Un document de 197 pages, en incluant
les appendices, intitulé « plan de relance économique » a été publié par le 16
juin par la primature. En réalité, il s’agit d’une feuille de route
pluriannuelle de développement économique qui dépasse de beaucoup
un simple « plan de relance » traitant (contre cycle) d’une
dépression de l’activité (2019-2020). Le document, produit dans ses grandes lignes par les services du ministre
délégué chargé de la prospective Mohamed-Chérif Belmihoub était prêt en
décembre dernier, avant que le ministre délégué en question ne soit remercié,
mais maintenu sous embargo. Il comporte de très nombreuses informations
précieuses sur l’organisation du travail au sein du gouvernement Djerrad pour notamment inverser le climat des affaires,
relancer l’investissement, diversifier les exportations et attirer les capitaux
étrangers.Sa publication en
l’état, en ce moment précis, a interpellé tous les observateurs. La séquence
institutionnelle est celle de la démission du gouvernement une fois
officialisés les résultats des élections législatives du 12 juin, afin de laisser
la latitude au chef de l’Etat de désigner un nouveau premier ministre issu de
la majorité parlementaire. Pourquoi alors « balancer » un tel pavé, supposé
être le programme de gouvernement économique du pays pour la période 2020-2024
?
Comme un acte de dépit
Le premier sentiment qui vient à la
lecture du « plan de relance » du premier ministre est gênant. C’est celui d’un
acte de dépit, d’une opération de mise à nue, de dénonciation spectaculaire de
ceux qui n’ont pas « fait le boulot » au sein de son cabinet. Et qui seraient
donc responsables de son lamentable échec.Le
document est en effet précis. Il est articulé autour de 143 recommandations
issues de la conférence nationale de août 2020 et de conférences sectorielles
(transition énergétique, start up, secteur
financier, ect..) avec 12 départements ministériels «
chef de file », en charge de les mettre en œuvre selon un procès très détaillé
et un tableau de réalisation de livrables temporalisé. Abdelaziz Djerrad ne peut pas être dupe de son geste. Son document
affiche immédiatement les retards voire les mises au placard des
recommandations par ministère. De même qu’il se saborde dans la foulée
affichant également la panne intégrale dans la mise en oeuvre
des recommandations dites transversales qui dépendent plus directement de
l’animation de l’imprimatur, donc de sa responsabilité.La
lecture, la plus spontanée, serait donc la suivante ; Abdelaziz Djerrad informe les Algériens qu’il est un « réformateur
empêché ». Il veut leur dire qu’il avait une feuille de route pour moderniser
l’économie – et, à plus d’un titre, le plan de relance publié est intéressant
de ce point de vue – mais qu’il n’avait pas
l’équipe gouvernementale pour le réaliser, ni les appuis politiques nécessaires.

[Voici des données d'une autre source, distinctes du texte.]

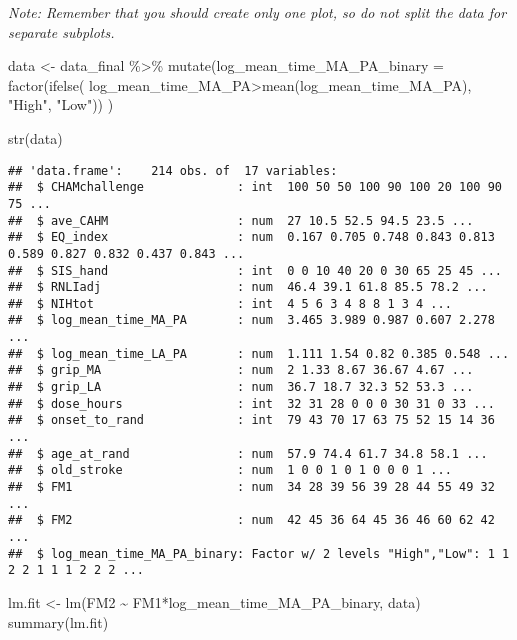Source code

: \documentclass[
]{article}
\newenvironment{Shaded}{\begin{snugshade}}{\end{snugshade}}
\newcommand{\AttributeTok}[1]{\textcolor[rgb]{0.77,0.63,0.00}{#1}}
\newcommand{\FunctionTok}[1]{\textcolor[rgb]{0.00,0.00,0.00}{#1}}
\newcommand{\NormalTok}[1]{#1}
\newcommand{\OtherTok}[1]{\textcolor[rgb]{0.56,0.35,0.01}{#1}}
\newcommand{\SpecialCharTok}[1]{\textcolor[rgb]{0.00,0.00,0.00}{#1}}
\newcommand{\StringTok}[1]{\textcolor[rgb]{0.31,0.60,0.02}{#1}}
\begin{document}
\emph{Note: Remember that you should create only one plot, so do not
split the data for separate subplots.}

\begin{Shaded}
\begin{Highlighting}[]
\NormalTok{data }\OtherTok{\textless{}{-}}\NormalTok{ data\_final }\SpecialCharTok{\%\textgreater{}\%} 
  \FunctionTok{mutate}\NormalTok{(}\AttributeTok{log\_mean\_time\_MA\_PA\_binary =} \FunctionTok{factor}\NormalTok{(}\FunctionTok{ifelse}\NormalTok{(}
\NormalTok{    log\_mean\_time\_MA\_PA}\SpecialCharTok{\textgreater{}}\FunctionTok{mean}\NormalTok{(log\_mean\_time\_MA\_PA), }
    \StringTok{"High"}\NormalTok{, }\StringTok{"Low"}\NormalTok{))}
\NormalTok{    )}

\FunctionTok{str}\NormalTok{(data)}
\end{Highlighting}
\end{Shaded}

\begin{verbatim}
## 'data.frame':    214 obs. of  17 variables:
##  $ CHAMchallenge             : int  100 50 50 100 90 100 20 100 90 75 ...
##  $ ave_CAHM                  : num  27 10.5 52.5 94.5 23.5 ...
##  $ EQ_index                  : num  0.167 0.705 0.748 0.843 0.813 0.589 0.827 0.832 0.437 0.843 ...
##  $ SIS_hand                  : int  0 0 10 40 20 0 30 65 25 45 ...
##  $ RNLIadj                   : num  46.4 39.1 61.8 85.5 78.2 ...
##  $ NIHtot                    : int  4 5 6 3 4 8 8 1 3 4 ...
##  $ log_mean_time_MA_PA       : num  3.465 3.989 0.987 0.607 2.278 ...
##  $ log_mean_time_LA_PA       : num  1.111 1.54 0.82 0.385 0.548 ...
##  $ grip_MA                   : num  2 1.33 8.67 36.67 4.67 ...
##  $ grip_LA                   : num  36.7 18.7 32.3 52 53.3 ...
##  $ dose_hours                : int  32 31 28 0 0 0 30 31 0 33 ...
##  $ onset_to_rand             : int  79 43 70 17 63 75 52 15 14 36 ...
##  $ age_at_rand               : num  57.9 74.4 61.7 34.8 58.1 ...
##  $ old_stroke                : num  1 0 0 1 0 1 0 0 0 1 ...
##  $ FM1                       : num  34 28 39 56 39 28 44 55 49 32 ...
##  $ FM2                       : num  42 45 36 64 45 36 46 60 62 42 ...
##  $ log_mean_time_MA_PA_binary: Factor w/ 2 levels "High","Low": 1 1 2 2 1 1 1 2 2 2 ...
\end{verbatim}

\begin{Shaded}
\begin{Highlighting}[]
\NormalTok{lm.fit }\OtherTok{\textless{}{-}} \FunctionTok{lm}\NormalTok{(FM2 }\SpecialCharTok{\textasciitilde{}}\NormalTok{ FM1}\SpecialCharTok{*}\NormalTok{log\_mean\_time\_MA\_PA\_binary, data)}
\FunctionTok{summary}\NormalTok{(lm.fit)}
\end{Highlighting}
\end{Shaded}
\end{document}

Djerrad « dénonce » donc les blocages en « balançant
» le tableau des tâches de chacun, une grande partie devait être réalisée en
2020 et 2021.
Cette première lecture est celle du
scénario testamentaire. Le plus probable. Abdelaziz Djerrad
se sait partant et règle ses comptes sur le seuil de la porte. Cela ressemble
assez à la personnalité fade, sans envergure politique de celui qui a du été en charge de donner du crédit à l’action publique par
contexte de rejet populaire et de crise sanitaire. Et qui, tétanisé par la
fonction, n’a jamais cherché à alerter publiquement sur les blocages ou a construire des alliances actives
pour déployer sa feuille de route économique.
Accroché au poste ?
Une seconde lecture du « coup » de
Abdelaziz Djerrad vient ensuite à l’esprit. Celle du
haut fonctionnaire qui veut s’accrocher au poste. Après tout pourquoi pas. Un
nouveau premier ministre issu du désert électoral du 12 juin dernier n’aura pas
plus de légitimité que lui, qui en plus affirme détenir la feuille de route
économique pour sauver la maison Algérie. La publication du « plan de
relance économique » dans tous ses détails serait donc un acte de campagne
électorale à retardement pour tenter de rester premier ministre. Les « atouts »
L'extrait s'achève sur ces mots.